Andrews' deliberate style makes him an effective legislator, said Chuck Weir, Republican Party chairman for the 10th Congressional District.

"Comparing Bob with almost every other legislator, he is probably one of the most levelheaded, even-keeled legislators in the assembly," Weir said.

In this heavily Republican district, a number of residents also seem to hold that view. Alfred Metz, a retired government worker who lives in Great Falls, said he thinks Andrews has done a good job in getting money for road improvements and keeping down taxes.

"I've supported Mr. Andrews ever since I've been here and he's been running," said Metz, 65, who said he is Republican but has voted for Democrats in the past.

Andrews, who lives in McLean, is a member of the roads, conservation and mining legislative committees. During the legislative session this year, he helped secure passage of a bill establishing public defender offices in Fairfax and Alexandria.

Fisher, of Herndon, is a receptionist at Government Research Corp., a legislative tracking organization in Washington. She is president of the Junior Woman's Club of McLean and has been active in the Committee for Political Education, the political wing of the AFL-CIO.

Andrews and Fisher have focused much of their attention on transportation, an aggravating concern in a district where the roads have become increasingly clogged by commuters as the western portion has boomed.

Both candidates support a regional approach of working closely with the Fairfax and Loudoun county governments to ensure that road improvements are made to the connecting roads that run through both counties.

Fisher said she hopes to raise $20,000 for her campaign but so far has received about $2,365 in contributions.

She said her money-raising efforts have been hampered by the postponement of two celebrity fund-raisers, which will be held later this month. Former Virginia governor Charles S. Robb and current state Attorney General Mary Sue Terry are scheduled to attend the functions, Fisher said last week.

Fisher said contributions have come from acquaintances, a yard sale and individuals who were on a mailing list of a former candidate in a congressional race. She said she also expects contributions from local chapters of the AFL-CIO.

"It's slow going," Fisher said last week of her money-raising efforts. "It's hard this year when so many people are running. I'm somewhat concerned, but I know this is everyone's mutual problem at the moment. We just hope it's going to get a little easier."

Andrews has raised about $6,810, according to campaign manager Ed Ablard. Ablard said their hope is to reach $25,000.

The campaign manager said most of the money consists of constituent donations that average about $50, and a few heftier contributions from political action committees, including the Truckers Political Action Committee of Virginia, which gave $250, and the Virginia Bankers Association, which gave $500.
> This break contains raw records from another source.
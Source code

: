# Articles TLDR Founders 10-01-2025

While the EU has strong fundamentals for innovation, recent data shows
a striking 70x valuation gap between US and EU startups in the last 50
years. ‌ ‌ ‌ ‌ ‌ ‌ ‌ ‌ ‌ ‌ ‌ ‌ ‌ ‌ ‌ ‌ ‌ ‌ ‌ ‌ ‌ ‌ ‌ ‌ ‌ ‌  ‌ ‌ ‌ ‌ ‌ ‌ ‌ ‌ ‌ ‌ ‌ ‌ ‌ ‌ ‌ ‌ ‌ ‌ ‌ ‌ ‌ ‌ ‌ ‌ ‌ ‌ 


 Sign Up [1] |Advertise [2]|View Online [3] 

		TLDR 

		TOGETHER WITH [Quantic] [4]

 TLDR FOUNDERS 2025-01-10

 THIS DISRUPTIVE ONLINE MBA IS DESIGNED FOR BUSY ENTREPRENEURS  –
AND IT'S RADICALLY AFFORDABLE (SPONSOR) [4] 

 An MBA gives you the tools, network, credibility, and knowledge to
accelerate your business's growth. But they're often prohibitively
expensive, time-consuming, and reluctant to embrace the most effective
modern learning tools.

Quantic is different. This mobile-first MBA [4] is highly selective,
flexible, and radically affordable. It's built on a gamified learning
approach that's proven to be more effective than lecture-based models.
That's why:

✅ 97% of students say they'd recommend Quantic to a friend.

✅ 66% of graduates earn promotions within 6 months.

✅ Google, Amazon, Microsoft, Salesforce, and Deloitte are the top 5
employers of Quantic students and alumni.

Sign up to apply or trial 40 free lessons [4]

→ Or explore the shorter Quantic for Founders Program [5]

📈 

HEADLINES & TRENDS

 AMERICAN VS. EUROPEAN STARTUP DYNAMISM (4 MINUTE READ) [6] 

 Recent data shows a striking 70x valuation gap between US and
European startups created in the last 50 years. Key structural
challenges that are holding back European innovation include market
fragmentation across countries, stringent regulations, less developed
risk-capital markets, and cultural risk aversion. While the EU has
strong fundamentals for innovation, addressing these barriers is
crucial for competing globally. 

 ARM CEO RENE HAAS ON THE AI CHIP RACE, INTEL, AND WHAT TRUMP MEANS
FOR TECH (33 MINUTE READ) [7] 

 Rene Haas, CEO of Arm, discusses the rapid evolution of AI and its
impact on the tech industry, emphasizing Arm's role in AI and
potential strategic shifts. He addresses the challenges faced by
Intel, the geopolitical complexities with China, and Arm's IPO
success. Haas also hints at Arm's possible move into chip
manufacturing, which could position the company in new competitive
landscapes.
Ablard said the campaign had hoped to raise more at this point. But he added that contributors are "putting dollars where the race is the hottest and the needs are the greatest," citing the challenges to John F. Herrity, chairman of the Fairfax County Board of Supervisors, and Nancy K. Falck, the county supervisor representing the Dranesville District.

"It's just not the same degree of concern that the other two races have," the campaign manager said.